**Task objective**
Your answer must consist of the records exactly as given, with no pictures included.
..........
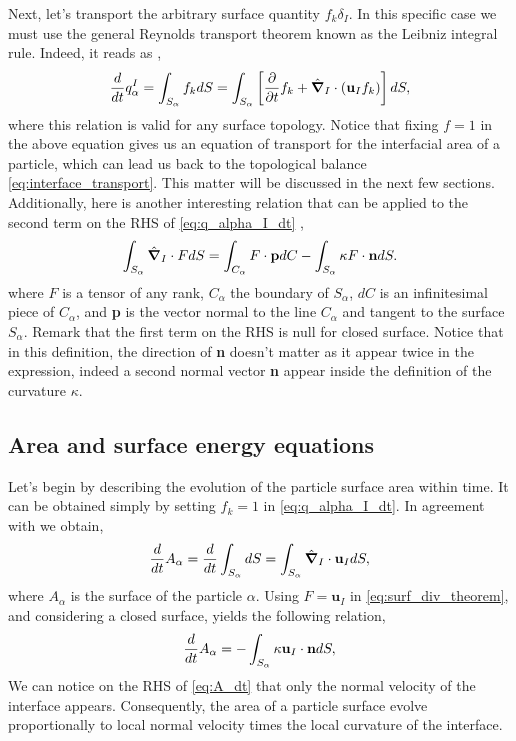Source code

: Next, let's transport the arbitrary surface quantity $f_k \delta_I$.
In this specific case we must use the general Reynolds transport theorem known as the Leibniz integral rule. 
Indeed, it reads as \citep[Appendix B]{morel2015mathematical}, 
\begin{equation}
    \frac{d}{d t}  q^I_\alpha
    = \int_{S_\alpha} f_k dS 
    = \int_{S_\alpha} \left[
        \frac{\partial}{\partial t} f_k 
        +   \hat{\bm{\nabla}}_I \cdot (\textbf{u}_If_k)
    \right]dS,
    \label{eq:q_alpha_I_dt}
\end{equation}
where this relation is valid for any surface topology. 
Notice that fixing $f=1$ in the above equation gives us an equation of transport for the interfacial area of a particle, which can lead us back to the topological balance \ref{eq:interface_transport}. 
This matter will be discussed in the next few sections. 
Additionally, here is another interesting relation that can be applied to the second term on the RHS of \ref{eq:q_alpha_I_dt} \citep[Appendix B]{tryggvason2011direct}, 
\begin{equation}
    \int_{S_\alpha}  \hat{\bm{\nabla}}_I  \cdot F dS
    = \int_{C_\alpha} F \cdot \textbf{p} dC
    - \int_{S_\alpha} \kappa F \cdot \textbf{n} dS. 
    \label{eq:surf_div_theorem}
\end{equation}
where $F$ is a tensor of any rank, $C_\alpha$ the boundary of $S_\alpha$, $dC$ is an infinitesimal piece of $C_\alpha$, and \textbf{p} is the vector normal to the line $C_\alpha$ and tangent to the surface $S_\alpha$.
Remark that the first term on the RHS is null for closed surface. 
Notice that in this definition, the direction of \textbf{n} doesn't matter as it appear twice in the expression, indeed a second normal vector \textbf{n} appear inside the definition of the curvature $\kappa$. 

\subsection{Area and surface energy equations}

Let's begin by describing the evolution of the particle surface area within time.
It can be obtained simply by setting $f_k = 1$ in \ref{eq:q_alpha_I_dt}.  
In agreement with \citet{morel2007surface} we obtain,  
\begin{equation*}
    \frac{d}{d t} A_\alpha
    = \frac{d}{d t} \int_{S_\alpha} dS
    = \int_{S_\alpha} \hat{\bm{\nabla}}_I \cdot \textbf{u}_I dS,
\end{equation*}
where $A_\alpha$ is the surface of the particle $\alpha$. 
Using $F = \textbf{u}_I$ in \ref{eq:surf_div_theorem}, and considering a closed surface, yields the following relation, 
\begin{equation}
    \frac{d}{d t} A_\alpha
    = - \int_{S_\alpha} \kappa \textbf{u}_I \cdot \textbf{n} dS,
    \label{eq:A_dt}
\end{equation}
We can notice on the RHS of \ref{eq:A_dt} that only the normal velocity of the interface appears.
Consequently, the area of a particle surface evolve proportionally to local normal velocity times the local curvature of the interface.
..........
**Result below**
Source code

: Next, let's transport the arbitrary surface quantity $f_k \delta_I$.
In this specific case we must use the general Reynolds transport theorem known as the Leibniz integral rule. 
Indeed, it reads as \citep[Appendix B]{morel2015mathematical}, 
\begin{equation}
    \frac{d}{d t}  q^I_\alpha
    = \int_{S_\alpha} f_k dS 
    = \int_{S_\alpha} \left[
        \frac{\partial}{\partial t} f_k 
        +   \hat{\bm{\nabla}}_I \cdot (\textbf{u}_If_k)
    \right]dS,
    \label{eq:q_alpha_I_dt}
\end{equation}
where this relation is valid for any surface topology. 
Notice that fixing $f=1$ in the above equation gives us an equation of transport for the interfacial area of a particle, which can lead us back to the topological balance \ref{eq:interface_transport}. 
This matter will be discussed in the next few sections. 
Additionally, here is another interesting relation that can be applied to the second term on the RHS of \ref{eq:q_alpha_I_dt} \citep[Appendix B]{tryggvason2011direct}, 
\begin{equation}
    \int_{S_\alpha}  \hat{\bm{\nabla}}_I  \cdot F dS
    = \int_{C_\alpha} F \cdot \textbf{p} dC
    - \int_{S_\alpha} \kappa F \cdot \textbf{n} dS. 
    \label{eq:surf_div_theorem}
\end{equation}
where $F$ is a tensor of any rank, $C_\alpha$ the boundary of $S_\alpha$, $dC$ is an infinitesimal piece of $C_\alpha$, and \textbf{p} is the vector normal to the line $C_\alpha$ and tangent to the surface $S_\alpha$.
Remark that the first term on the RHS is null for closed surface. 
Notice that in this definition, the direction of \textbf{n} doesn't matter as it appear twice in the expression, indeed a second normal vector \textbf{n} appear inside the definition of the curvature $\kappa$. 

\subsection{Area and surface energy equations}

Let's begin by describing the evolution of the particle surface area within time.
It can be obtained simply by setting $f_k = 1$ in \ref{eq:q_alpha_I_dt}.  
In agreement with \citet{morel2007surface} we obtain,  
\begin{equation*}
    \frac{d}{d t} A_\alpha
    = \frac{d}{d t} \int_{S_\alpha} dS
    = \int_{S_\alpha} \hat{\bm{\nabla}}_I \cdot \textbf{u}_I dS,
\end{equation*}
where $A_\alpha$ is the surface of the particle $\alpha$. 
Using $F = \textbf{u}_I$ in \ref{eq:surf_div_theorem}, and considering a closed surface, yields the following relation, 
\begin{equation}
    \frac{d}{d t} A_\alpha
    = - \int_{S_\alpha} \kappa \textbf{u}_I \cdot \textbf{n} dS,
    \label{eq:A_dt}
\end{equation}
We can notice on the RHS of \ref{eq:A_dt} that only the normal velocity of the interface appears.
Consequently, the area of a particle surface evolve proportionally to local normal velocity times the local curvature of the interface.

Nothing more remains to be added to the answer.